**TASK TO COMPLETE:**
Once you have read the records, output them exactly.

Saved data entries:

□ □ □ □ □ □ □

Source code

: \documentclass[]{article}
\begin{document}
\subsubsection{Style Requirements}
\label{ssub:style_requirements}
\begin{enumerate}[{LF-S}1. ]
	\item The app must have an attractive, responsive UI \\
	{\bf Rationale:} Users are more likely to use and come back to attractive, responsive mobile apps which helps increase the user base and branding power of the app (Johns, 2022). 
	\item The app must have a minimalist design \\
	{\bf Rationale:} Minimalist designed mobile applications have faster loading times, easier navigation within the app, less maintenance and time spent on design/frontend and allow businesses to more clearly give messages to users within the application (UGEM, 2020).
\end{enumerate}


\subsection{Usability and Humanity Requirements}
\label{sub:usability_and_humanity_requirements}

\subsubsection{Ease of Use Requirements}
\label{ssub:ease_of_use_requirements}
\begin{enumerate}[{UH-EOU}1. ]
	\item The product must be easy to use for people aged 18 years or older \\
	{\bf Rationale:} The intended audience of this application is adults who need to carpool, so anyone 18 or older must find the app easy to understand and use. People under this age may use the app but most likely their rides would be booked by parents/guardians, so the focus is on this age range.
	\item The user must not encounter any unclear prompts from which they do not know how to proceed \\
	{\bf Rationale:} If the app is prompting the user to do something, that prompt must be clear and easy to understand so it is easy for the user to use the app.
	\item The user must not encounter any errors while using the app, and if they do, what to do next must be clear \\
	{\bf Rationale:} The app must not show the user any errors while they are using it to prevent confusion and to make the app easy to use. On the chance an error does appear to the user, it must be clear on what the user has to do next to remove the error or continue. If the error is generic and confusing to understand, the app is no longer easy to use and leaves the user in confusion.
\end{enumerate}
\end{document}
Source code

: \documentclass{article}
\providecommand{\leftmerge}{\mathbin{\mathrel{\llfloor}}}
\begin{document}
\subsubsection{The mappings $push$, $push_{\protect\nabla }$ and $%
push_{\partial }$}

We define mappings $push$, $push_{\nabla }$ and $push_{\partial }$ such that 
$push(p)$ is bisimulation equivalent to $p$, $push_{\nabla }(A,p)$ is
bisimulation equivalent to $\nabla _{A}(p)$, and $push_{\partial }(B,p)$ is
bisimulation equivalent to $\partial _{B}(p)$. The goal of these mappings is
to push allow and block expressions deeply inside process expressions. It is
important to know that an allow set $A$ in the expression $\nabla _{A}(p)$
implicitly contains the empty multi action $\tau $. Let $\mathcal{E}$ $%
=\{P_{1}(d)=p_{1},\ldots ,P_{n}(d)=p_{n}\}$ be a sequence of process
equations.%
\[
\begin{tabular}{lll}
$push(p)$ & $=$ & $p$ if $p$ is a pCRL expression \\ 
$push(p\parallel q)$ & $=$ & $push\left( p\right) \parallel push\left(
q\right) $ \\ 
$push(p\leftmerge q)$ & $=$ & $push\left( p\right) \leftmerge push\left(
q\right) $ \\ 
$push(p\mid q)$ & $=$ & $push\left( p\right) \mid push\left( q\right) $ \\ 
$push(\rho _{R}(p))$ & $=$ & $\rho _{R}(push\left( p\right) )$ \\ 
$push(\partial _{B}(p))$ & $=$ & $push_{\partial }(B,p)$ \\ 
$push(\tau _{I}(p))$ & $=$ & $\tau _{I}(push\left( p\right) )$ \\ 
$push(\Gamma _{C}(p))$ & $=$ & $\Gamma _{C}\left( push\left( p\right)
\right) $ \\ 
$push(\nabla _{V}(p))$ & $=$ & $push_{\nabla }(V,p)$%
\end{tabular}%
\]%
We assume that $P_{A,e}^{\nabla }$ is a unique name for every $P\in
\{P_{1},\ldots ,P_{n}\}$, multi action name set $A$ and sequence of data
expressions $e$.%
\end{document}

□ □ □ □ □ □ □

**RESPONSE:**
Source code

: \documentclass[]{article}
\begin{document}
\subsubsection{Style Requirements}
\label{ssub:style_requirements}
\begin{enumerate}[{LF-S}1. ]
	\item The app must have an attractive, responsive UI \\
	{\bf Rationale:} Users are more likely to use and come back to attractive, responsive mobile apps which helps increase the user base and branding power of the app (Johns, 2022). 
	\item The app must have a minimalist design \\
	{\bf Rationale:} Minimalist designed mobile applications have faster loading times, easier navigation within the app, less maintenance and time spent on design/frontend and allow businesses to more clearly give messages to users within the application (UGEM, 2020).
\end{enumerate}


\subsection{Usability and Humanity Requirements}
\label{sub:usability_and_humanity_requirements}

\subsubsection{Ease of Use Requirements}
\label{ssub:ease_of_use_requirements}
\begin{enumerate}[{UH-EOU}1. ]
	\item The product must be easy to use for people aged 18 years or older \\
	{\bf Rationale:} The intended audience of this application is adults who need to carpool, so anyone 18 or older must find the app easy to understand and use. People under this age may use the app but most likely their rides would be booked by parents/guardians, so the focus is on this age range.
	\item The user must not encounter any unclear prompts from which they do not know how to proceed \\
	{\bf Rationale:} If the app is prompting the user to do something, that prompt must be clear and easy to understand so it is easy for the user to use the app.
	\item The user must not encounter any errors while using the app, and if they do, what to do next must be clear \\
	{\bf Rationale:} The app must not show the user any errors while they are using it to prevent confusion and to make the app easy to use. On the chance an error does appear to the user, it must be clear on what the user has to do next to remove the error or continue. If the error is generic and confusing to understand, the app is no longer easy to use and leaves the user in confusion.
\end{enumerate}
\end{document}
Source code

: \documentclass{article}
\providecommand{\leftmerge}{\mathbin{\mathrel{\llfloor}}}
\begin{document}
\subsubsection{The mappings $push$, $push_{\protect\nabla }$ and $%
push_{\partial }$}

We define mappings $push$, $push_{\nabla }$ and $push_{\partial }$ such that 
$push(p)$ is bisimulation equivalent to $p$, $push_{\nabla }(A,p)$ is
bisimulation equivalent to $\nabla _{A}(p)$, and $push_{\partial }(B,p)$ is
bisimulation equivalent to $\partial _{B}(p)$. The goal of these mappings is
to push allow and block expressions deeply inside process expressions. It is
important to know that an allow set $A$ in the expression $\nabla _{A}(p)$
implicitly contains the empty multi action $\tau $. Let $\mathcal{E}$ $%
=\{P_{1}(d)=p_{1},\ldots ,P_{n}(d)=p_{n}\}$ be a sequence of process
equations.%
\[
\begin{tabular}{lll}
$push(p)$ & $=$ & $p$ if $p$ is a pCRL expression \\ 
$push(p\parallel q)$ & $=$ & $push\left( p\right) \parallel push\left(
q\right) $ \\ 
$push(p\leftmerge q)$ & $=$ & $push\left( p\right) \leftmerge push\left(
q\right) $ \\ 
$push(p\mid q)$ & $=$ & $push\left( p\right) \mid push\left( q\right) $ \\ 
$push(\rho _{R}(p))$ & $=$ & $\rho _{R}(push\left( p\right) )$ \\ 
$push(\partial _{B}(p))$ & $=$ & $push_{\partial }(B,p)$ \\ 
$push(\tau _{I}(p))$ & $=$ & $\tau _{I}(push\left( p\right) )$ \\ 
$push(\Gamma _{C}(p))$ & $=$ & $\Gamma _{C}\left( push\left( p\right)
\right) $ \\ 
$push(\nabla _{V}(p))$ & $=$ & $push_{\nabla }(V,p)$%
\end{tabular}%
\]%
We assume that $P_{A,e}^{\nabla }$ is a unique name for every $P\in
\{P_{1},\ldots ,P_{n}\}$, multi action name set $A$ and sequence of data
expressions $e$.%
\end{document}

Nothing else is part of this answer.